Objectives: To describe a parotitis outbreak in a highly vaccinated population of Palestine refugees in West Bank (WB).
Methods: The United Nations Relief and Works Agency (UNRWA) surveillance system targets various diseases including mumps. In December 2003, following an increase in the reported incidence of mumps among WB Palestinian refugees, an outbreak line listing was established, serum IgM and IgG test was adopted for confirmation and RT-PCR for differential diagnosis and parotitis virus isolation. The immunisation status of patients was assessed from immunisation cards. Univariate analysis was performed and attack rates calculated.

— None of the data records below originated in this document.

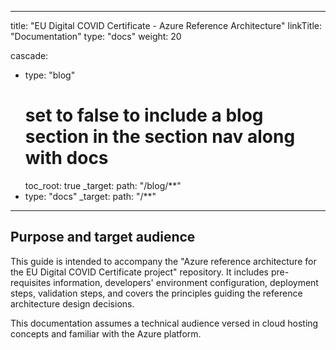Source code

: 
---
title: "EU Digital COVID Certificate - Azure Reference Architecture"
linkTitle: "Documentation"
type: "docs"
weight: 20

cascade:
- type: "blog"
  # set to false to include a blog section in the section nav along with docs
  toc_root: true
  _target:
    path: "/blog/**"
- type: "docs"
  _target:
    path: "/**"
---

## Purpose and target audience
This guide is intended to accompany the "Azure reference architecture for the EU Digital COVID Certificate project" repository. It includes pre-requisites information, developers' environment configuration, deployment steps, validation steps, and covers the principles guiding the reference architecture design decisions.

This documentation assumes a technical audience versed in cloud hosting concepts and familiar with the Azure platform.




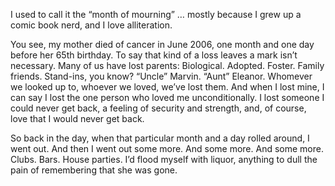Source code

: I used to call it the “month of mourning” … mostly because I grew up a comic book nerd, and I love alliteration.

You see, my mother died of cancer in June 2006, one month and one day before her 65th birthday. To say that kind of a loss leaves a mark isn’t necessary. Many of us have lost parents: Biological. Adopted. Foster. Family friends. Stand-ins, you know? “Uncle” Marvin. “Aunt” Eleanor. Whomever we looked up to, whoever we loved, we’ve lost them. And when I lost mine, I can say I lost the one person who loved me unconditionally. I lost someone I could never get back, a feeling of security and strength, and, of course, love that I would never get back.

So back in the day, when that particular month and a day rolled around, I went out. And then I went out some more. And some more. And some more. Clubs. Bars. House parties. I’d flood myself with liquor, anything to dull the pain of remembering that she was gone.

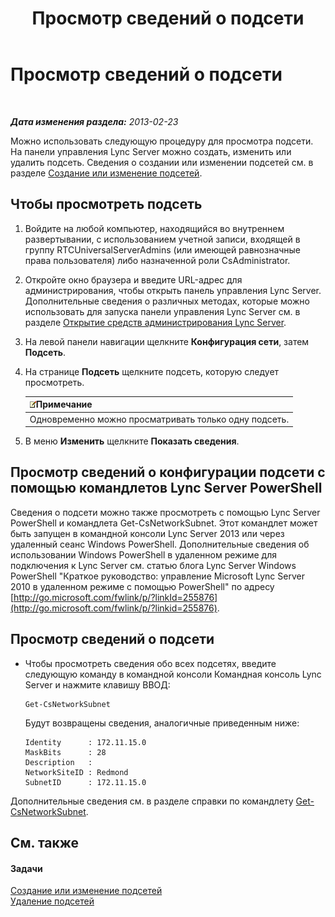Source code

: ﻿---
title: Просмотр сведений о подсети
TOCTitle: Просмотр сведений о подсети
ms:assetid: 46f165f2-efe3-4cc1-9fee-a78b7f2ed41e
ms:mtpsurl: https://technet.microsoft.com/ru-ru/library/JJ688044(v=OCS.15)
ms:contentKeyID: 49887970
ms.date: 05/19/2016
mtps_version: v=OCS.15
ms.translationtype: HT
---

# Просмотр сведений о подсети

 

_**Дата изменения раздела:** 2013-02-23_

Можно использовать следующую процедуру для просмотра подсети. На панели управления Lync Server можно создать, изменить или удалить подсеть. Сведения о создании или изменении подсетей см. в разделе [Создание или изменение подсетей](lync-server-2013-create-or-modify-network-subnets.md).

## Чтобы просмотреть подсеть

1.  Войдите на любой компьютер, находящийся во внутреннем развертывании, с использованием учетной записи, входящей в группу RTCUniversalServerAdmins (или имеющей равнозначные права пользователя) либо назначенной роли CsAdministrator.

2.  Откройте окно браузера и введите URL-адрес для администрирования, чтобы открыть панель управления Lync Server. Дополнительные сведения о различных методах, которые можно использовать для запуска панели управления Lync Server см. в разделе [Открытие средств администрирования Lync Server](lync-server-2013-open-lync-server-administrative-tools.md).

3.  На левой панели навигации щелкните **Конфигурация сети**, затем **Подсеть**.

4.  На странице **Подсеть** щелкните подсеть, которую следует просмотреть.
    
    <table>
    <thead>
    <tr class="header">
    <th><img src="images/Gg398412.note(OCS.15).gif" title="note" alt="note" />Примечание</th>
    </tr>
    </thead>
    <tbody>
    <tr class="odd">
    <td>Одновременно можно просматривать только одну подсеть.</td>
    </tr>
    </tbody>
    </table>


5.  В меню **Изменить** щелкните **Показать сведения**.

## Просмотр сведений о конфигурации подсети с помощью командлетов Lync Server PowerShell

Сведения о подсети можно также просмотреть с помощью Lync Server PowerShell и командлета Get-CsNetworkSubnet. Этот командлет может быть запущен в командной консоли Lync Server 2013 или через удаленный сеанс Windows PowerShell. Дополнительные сведения об использовании Windows PowerShell в удаленном режиме для подключения к Lync Server см. статью блога Lync Server Windows PowerShell "Краткое руководство: управление Microsoft Lync Server 2010 в удаленном режиме с помощью PowerShell" по адресу [http://go.microsoft.com/fwlink/p/?linkId=255876](http://go.microsoft.com/fwlink/p/?linkid=255876).

## Просмотр сведений о подсети

  - Чтобы просмотреть сведения обо всех подсетях, введите следующую команду в командной консоли Командная консоль Lync Server и нажмите клавишу ВВОД:
    
        Get-CsNetworkSubnet
    
    Будут возвращены сведения, аналогичные приведенным ниже:
    
        Identity      : 172.11.15.0
        MaskBits      : 28
        Description   :
        NetworkSiteID : Redmond
        SubnetID      : 172.11.15.0

Дополнительные сведения см. в разделе справки по командлету [Get-CsNetworkSubnet](get-csnetworksubnet.md).

## См. также

#### Задачи

[Создание или изменение подсетей](lync-server-2013-create-or-modify-network-subnets.md)  
[Удаление подсетей](lync-server-2013-deleting-network-subnets.md)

Results: On average 3 cases meeting the WHO clinical case definition for mumps are reported each month from WB (670,613 refugees of whom 176,726 living in 19 refugee camps). When 5 mumps cases were reported from a single camp in northern WB in December 2003 the system was alerted. In 2004 and 2005, mumps cases increased by more than 4 folds the baseline. The epidemic started in north-eastern WB (Nablus) spread westwards and extended to central WB (Jerusalem). Only one case was reported in 2005 in southern WB (Hebron). A total of 3928 cases were detected (males 56%, mean age 11.7±7 years, 70.8% in the 615 years age group). Attack rates in the camps varied between 0.03% and 4.3% (overall 1.2%). Complications were reported in 1% of cases and all outcomes were favourable. UNRWA introduced MMR vaccination (single dose) in 1988. 67.5% of all patients and 80% of those born after 1988 had been immunised at least one month before the onset of symptoms. 6 year-olds in 2004 and 7 year-olds in 2005 were the mostly affected age groups suggesting a cohort effect for vaccinated in 1999 (Fig.) moreover almost 30% of all vaccinated patients had been immunised between 1999 and 2000. In order to control the outbreak an MMR vaccination campaign was conducted in May 2005 targeting 58,561 students from UNRWA schools and vocational training centres (coverage 96%). In 2006 and 2007 cases dropped below the outbreak threshold line but settled at higher than pre-outbreak levels.
Conclusions: High immunisation coverage did not prevent the parotitis outbreak although complications seemed to occur more rarely than expected. Although preliminary data suggests a cohort effect pointing to a problem occurred during a specific vaccination year, further investigations are planned to explain this event and avoid future epidemics.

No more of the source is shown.